Die Künstlerkolonie Mathildenhöhe: die Avantgarde als Monument
Mit dem Ziel, aus einer Verbindung von Kunst und Handwerk das Land Hessen wirtschaftlich zu kulturell zu
beleben, gründete der Großherzog Ernst Ludwig 1899 eine Künstlerkolonie und siedelte sie auf der
Mathildenhöhe in Darmstadt an. Olbrich fand hier das von ihm erträumte "freie Feld" zur Verwirklichung
seines immensen Ideenreichtums vor. Auch die Tatsache, dass er der einzige ausgebildete Architekt der Künstlergruppe
war, sicherte ihm unter seinen Kollegen Peter Behrens, Paul Bürck, Rudolf Bosselt, Hans Christiansen, Ludwig
Habich und Patriz Huber die Rolle als "primus inter pares".
Unter seiner Führung veranstaltete die Künstlerkolonie 1901 eine erste programmatische Ausstellung mit
dem Titel "Ein Dokument Deutscher Kunst." Ihr offenbar auch auf Olbrich zurückgehendes Konzept war
für die Zeit einzigartig und sah die Errichtung einer kleinen Mustersiedlung mit bleibenden und temporären
Bauten vor. Nach Olbrichs Plänen wurde aus diesem Anlass das Ernst-Ludwig-Haus als gemeinschaftliches Ateliergebäude
und geistiges Zentrum der Künstlerkolonie errichtet. Die Kombination von funktionalen Arbeits- und Ausstellungsräumen
und tempelartig überhöhter Schaufassade weist konzeptionell und gestalterisch noch deutliche Bezüge
zum Gebäude der Wiener Secession auf.
Zudem entstanden im ehemaligen Landschaftspark Mathildenhöhe eine Reihe von vollständig eingerichteten
Wohnhäusern, die mit Ausnahme des Hauses Behrens, alle von Olbrich entworfen wurden. Die schmucken Villen,
jeweils individuell gestaltet, waren Lebens- und Arbeitsmittelpunkt der Künstler. Vor allem waren sie aber
auch exemplarische Vorzeigeobjekte für reformiertes Bauen und Wohnen.

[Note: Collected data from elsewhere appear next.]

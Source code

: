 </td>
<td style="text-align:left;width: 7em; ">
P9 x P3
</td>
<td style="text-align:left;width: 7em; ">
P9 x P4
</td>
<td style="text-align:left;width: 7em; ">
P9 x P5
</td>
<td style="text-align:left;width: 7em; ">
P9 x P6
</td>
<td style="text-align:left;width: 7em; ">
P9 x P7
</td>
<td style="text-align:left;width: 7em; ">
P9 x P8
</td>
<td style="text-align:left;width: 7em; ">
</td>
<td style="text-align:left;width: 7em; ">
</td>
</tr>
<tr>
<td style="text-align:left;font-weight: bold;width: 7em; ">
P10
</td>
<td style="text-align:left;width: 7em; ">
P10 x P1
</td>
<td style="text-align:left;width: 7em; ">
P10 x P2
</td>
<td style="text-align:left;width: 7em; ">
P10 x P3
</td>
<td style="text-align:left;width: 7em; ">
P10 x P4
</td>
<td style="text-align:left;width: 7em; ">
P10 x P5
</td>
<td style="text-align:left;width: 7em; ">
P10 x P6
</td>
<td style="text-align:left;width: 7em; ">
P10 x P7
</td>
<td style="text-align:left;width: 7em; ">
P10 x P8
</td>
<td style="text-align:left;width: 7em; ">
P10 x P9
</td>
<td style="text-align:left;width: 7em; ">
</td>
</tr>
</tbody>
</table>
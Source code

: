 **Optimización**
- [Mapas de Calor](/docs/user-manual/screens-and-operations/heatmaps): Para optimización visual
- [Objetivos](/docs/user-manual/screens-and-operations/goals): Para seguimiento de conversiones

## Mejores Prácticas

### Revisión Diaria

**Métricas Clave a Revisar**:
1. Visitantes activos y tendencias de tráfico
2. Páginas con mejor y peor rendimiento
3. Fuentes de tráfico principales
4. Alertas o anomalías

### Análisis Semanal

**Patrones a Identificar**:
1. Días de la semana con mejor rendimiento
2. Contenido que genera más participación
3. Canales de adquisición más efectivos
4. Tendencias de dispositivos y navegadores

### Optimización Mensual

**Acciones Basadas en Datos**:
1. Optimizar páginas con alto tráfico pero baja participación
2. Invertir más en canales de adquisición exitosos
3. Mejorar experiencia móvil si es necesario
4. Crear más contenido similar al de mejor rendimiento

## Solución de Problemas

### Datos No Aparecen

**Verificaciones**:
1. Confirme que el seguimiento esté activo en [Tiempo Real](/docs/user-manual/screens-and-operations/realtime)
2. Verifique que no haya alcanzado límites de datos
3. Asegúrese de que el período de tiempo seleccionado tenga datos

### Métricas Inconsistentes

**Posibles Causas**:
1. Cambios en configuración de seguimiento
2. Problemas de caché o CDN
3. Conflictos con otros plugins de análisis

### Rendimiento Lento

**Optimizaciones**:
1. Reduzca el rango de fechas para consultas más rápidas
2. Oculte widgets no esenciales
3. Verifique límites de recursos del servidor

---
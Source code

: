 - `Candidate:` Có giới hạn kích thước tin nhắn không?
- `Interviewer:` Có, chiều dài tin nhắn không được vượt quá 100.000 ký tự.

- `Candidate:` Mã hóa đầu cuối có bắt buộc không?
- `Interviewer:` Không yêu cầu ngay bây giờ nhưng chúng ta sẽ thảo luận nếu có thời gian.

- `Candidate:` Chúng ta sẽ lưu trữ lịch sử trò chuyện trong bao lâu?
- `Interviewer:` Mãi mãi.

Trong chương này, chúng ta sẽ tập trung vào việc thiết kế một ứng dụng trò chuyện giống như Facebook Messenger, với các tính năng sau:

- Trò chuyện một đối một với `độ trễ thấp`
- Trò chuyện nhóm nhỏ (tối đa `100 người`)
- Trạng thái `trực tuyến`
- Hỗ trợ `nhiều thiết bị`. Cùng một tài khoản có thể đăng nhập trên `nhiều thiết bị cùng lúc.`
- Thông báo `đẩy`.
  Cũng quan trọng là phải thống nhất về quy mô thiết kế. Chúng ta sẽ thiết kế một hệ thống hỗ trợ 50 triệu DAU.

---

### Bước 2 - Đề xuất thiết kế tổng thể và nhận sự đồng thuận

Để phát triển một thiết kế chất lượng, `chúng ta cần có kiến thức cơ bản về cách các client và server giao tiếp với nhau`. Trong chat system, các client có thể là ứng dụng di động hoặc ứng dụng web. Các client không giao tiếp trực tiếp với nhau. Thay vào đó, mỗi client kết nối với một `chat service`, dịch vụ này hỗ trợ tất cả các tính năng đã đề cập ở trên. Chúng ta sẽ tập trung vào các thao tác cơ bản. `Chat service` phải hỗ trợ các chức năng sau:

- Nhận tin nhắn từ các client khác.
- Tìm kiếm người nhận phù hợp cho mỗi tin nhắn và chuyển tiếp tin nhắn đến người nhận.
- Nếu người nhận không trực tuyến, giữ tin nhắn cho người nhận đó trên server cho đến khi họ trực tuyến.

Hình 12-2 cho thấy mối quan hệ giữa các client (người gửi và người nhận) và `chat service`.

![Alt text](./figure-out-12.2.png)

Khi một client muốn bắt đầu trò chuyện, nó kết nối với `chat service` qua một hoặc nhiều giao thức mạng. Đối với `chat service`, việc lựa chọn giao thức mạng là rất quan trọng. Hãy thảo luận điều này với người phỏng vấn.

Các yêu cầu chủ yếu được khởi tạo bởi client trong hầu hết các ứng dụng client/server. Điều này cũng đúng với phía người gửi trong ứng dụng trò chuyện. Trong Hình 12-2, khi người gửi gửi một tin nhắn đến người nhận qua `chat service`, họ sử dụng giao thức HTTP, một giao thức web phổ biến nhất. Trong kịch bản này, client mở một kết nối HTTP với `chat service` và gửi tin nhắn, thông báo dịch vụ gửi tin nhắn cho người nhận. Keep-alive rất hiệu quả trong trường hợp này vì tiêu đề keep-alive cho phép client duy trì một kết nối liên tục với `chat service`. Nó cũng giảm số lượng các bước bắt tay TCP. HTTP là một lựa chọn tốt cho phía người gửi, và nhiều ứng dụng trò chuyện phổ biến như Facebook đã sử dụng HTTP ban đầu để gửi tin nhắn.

Die Idee der Bauaustellung wurde von der Künstlerkolonie wiederholt aufgegriffen. 1904 legte Olbrich mit der
Planung der so genannten "Dreihäusergruppe" den Akzent auf Wohnmodelle für das mittlere bis
höhere Bürgertum. Im Rahmen der "Hessischen Landesausstellung für freie und angewandte Kunst",
die 1908 auf der Mathildenhöhe veranstaltet wurde, vollendete Olbrich sein Darmstädter "chef d`œuvre",
die markante "Stadtkrone" mit Hochzeitsturm und angrenzendem Städtischem Ausstellungsgebäude.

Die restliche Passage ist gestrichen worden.